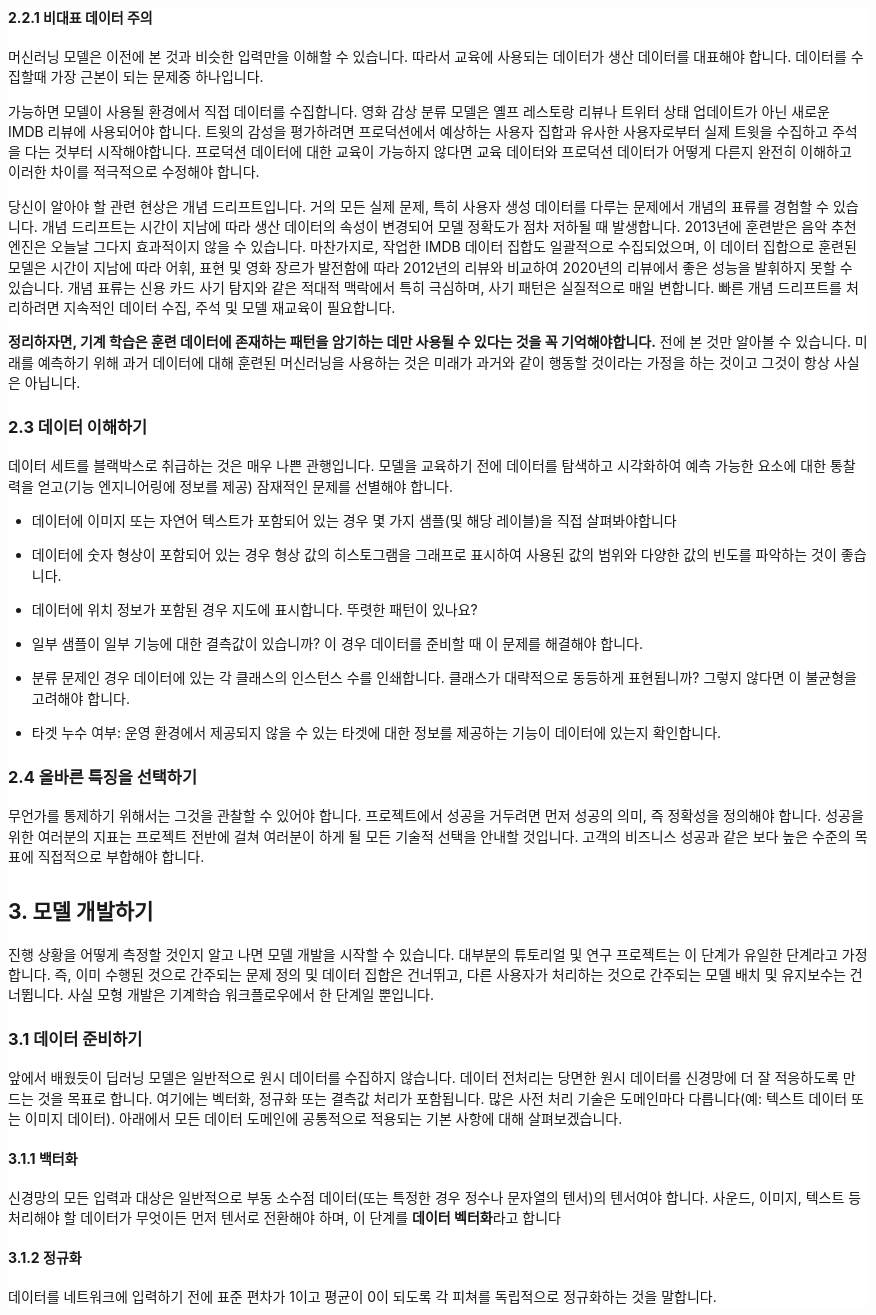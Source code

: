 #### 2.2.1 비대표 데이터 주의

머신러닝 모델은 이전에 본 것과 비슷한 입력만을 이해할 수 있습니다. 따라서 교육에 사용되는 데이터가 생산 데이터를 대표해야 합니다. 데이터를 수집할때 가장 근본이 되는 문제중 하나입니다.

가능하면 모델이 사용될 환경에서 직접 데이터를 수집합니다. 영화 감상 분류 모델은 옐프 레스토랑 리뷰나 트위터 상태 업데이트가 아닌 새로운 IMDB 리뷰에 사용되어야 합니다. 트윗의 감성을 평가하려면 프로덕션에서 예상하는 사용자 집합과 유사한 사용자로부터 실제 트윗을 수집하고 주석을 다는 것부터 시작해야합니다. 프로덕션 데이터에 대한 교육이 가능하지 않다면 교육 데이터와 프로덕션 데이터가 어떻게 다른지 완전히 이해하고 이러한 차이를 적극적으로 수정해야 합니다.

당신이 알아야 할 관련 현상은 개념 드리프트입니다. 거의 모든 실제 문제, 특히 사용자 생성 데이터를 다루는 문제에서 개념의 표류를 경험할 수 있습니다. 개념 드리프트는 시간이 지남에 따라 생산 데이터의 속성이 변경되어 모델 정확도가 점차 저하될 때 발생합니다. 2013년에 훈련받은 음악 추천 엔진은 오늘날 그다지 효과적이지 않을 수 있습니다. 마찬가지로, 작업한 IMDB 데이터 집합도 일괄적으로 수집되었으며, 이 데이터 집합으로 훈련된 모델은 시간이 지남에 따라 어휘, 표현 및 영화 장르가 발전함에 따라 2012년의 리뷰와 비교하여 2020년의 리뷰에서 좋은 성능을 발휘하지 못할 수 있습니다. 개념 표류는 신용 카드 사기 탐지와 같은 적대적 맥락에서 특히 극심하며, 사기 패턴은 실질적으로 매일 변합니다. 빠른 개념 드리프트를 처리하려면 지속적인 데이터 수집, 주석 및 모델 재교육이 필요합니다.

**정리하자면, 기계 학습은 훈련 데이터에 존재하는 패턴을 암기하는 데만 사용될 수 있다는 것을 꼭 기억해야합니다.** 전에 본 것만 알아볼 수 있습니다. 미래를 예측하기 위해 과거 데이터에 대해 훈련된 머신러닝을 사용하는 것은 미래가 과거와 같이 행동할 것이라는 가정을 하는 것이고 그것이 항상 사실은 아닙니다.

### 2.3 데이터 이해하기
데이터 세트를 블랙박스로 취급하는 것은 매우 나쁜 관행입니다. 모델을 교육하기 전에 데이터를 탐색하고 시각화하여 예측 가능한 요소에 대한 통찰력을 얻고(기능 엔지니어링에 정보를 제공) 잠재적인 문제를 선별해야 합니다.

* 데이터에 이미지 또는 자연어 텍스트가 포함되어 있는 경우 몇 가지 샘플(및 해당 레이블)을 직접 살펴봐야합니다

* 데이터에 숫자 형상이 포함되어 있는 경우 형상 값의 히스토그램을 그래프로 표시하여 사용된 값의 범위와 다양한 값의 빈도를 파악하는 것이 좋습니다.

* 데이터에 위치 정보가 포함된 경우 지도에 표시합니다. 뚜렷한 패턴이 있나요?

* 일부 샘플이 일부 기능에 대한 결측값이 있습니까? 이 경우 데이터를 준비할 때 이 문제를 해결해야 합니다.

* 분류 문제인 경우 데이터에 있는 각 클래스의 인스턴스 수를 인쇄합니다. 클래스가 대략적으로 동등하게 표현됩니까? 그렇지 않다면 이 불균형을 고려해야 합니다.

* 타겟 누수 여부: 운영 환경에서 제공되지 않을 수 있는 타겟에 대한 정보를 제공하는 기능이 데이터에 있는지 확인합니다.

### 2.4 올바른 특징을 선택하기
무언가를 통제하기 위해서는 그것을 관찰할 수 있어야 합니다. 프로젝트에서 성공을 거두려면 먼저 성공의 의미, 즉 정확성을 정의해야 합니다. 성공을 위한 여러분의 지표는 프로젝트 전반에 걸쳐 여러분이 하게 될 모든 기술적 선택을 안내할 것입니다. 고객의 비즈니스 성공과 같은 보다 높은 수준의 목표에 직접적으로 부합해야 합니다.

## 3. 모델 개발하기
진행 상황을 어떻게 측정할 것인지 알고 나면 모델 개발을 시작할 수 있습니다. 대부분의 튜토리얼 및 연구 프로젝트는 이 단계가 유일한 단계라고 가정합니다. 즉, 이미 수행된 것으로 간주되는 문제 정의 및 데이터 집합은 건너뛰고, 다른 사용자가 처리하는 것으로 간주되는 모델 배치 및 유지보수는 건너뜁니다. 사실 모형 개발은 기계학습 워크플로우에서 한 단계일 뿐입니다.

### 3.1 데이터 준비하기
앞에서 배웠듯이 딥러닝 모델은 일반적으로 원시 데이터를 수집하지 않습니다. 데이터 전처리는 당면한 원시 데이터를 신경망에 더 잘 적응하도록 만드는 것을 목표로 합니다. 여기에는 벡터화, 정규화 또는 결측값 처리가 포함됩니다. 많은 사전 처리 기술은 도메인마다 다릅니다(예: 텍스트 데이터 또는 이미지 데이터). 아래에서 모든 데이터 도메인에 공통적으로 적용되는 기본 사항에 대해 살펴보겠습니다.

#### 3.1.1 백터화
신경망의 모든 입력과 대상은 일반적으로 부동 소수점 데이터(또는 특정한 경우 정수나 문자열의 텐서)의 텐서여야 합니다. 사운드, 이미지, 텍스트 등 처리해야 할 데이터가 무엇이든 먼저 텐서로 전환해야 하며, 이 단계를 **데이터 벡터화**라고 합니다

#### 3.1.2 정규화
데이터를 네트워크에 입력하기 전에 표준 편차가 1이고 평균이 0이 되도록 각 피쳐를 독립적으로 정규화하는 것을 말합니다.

= EXERCISE OBJECTIVE =
Return, from the entries, each line that holds "일반적으로".

= OUTPUT =
앞에서 배웠듯이 딥러닝 모델은 일반적으로 원시 데이터를 수집하지 않습니다. 데이터 전처리는 당면한 원시 데이터를 신경망에 더 잘 적응하도록 만드는 것을 목표로 합니다. 여기에는 벡터화, 정규화 또는 결측값 처리가 포함됩니다. 많은 사전 처리 기술은 도메인마다 다릅니다(예: 텍스트 데이터 또는 이미지 데이터). 아래에서 모든 데이터 도메인에 공통적으로 적용되는 기본 사항에 대해 살펴보겠습니다.
신경망의 모든 입력과 대상은 일반적으로 부동 소수점 데이터(또는 특정한 경우 정수나 문자열의 텐서)의 텐서여야 합니다. 사운드, 이미지, 텍스트 등 처리해야 할 데이터가 무엇이든 먼저 텐서로 전환해야 하며, 이 단계를 **데이터 벡터화**라고 합니다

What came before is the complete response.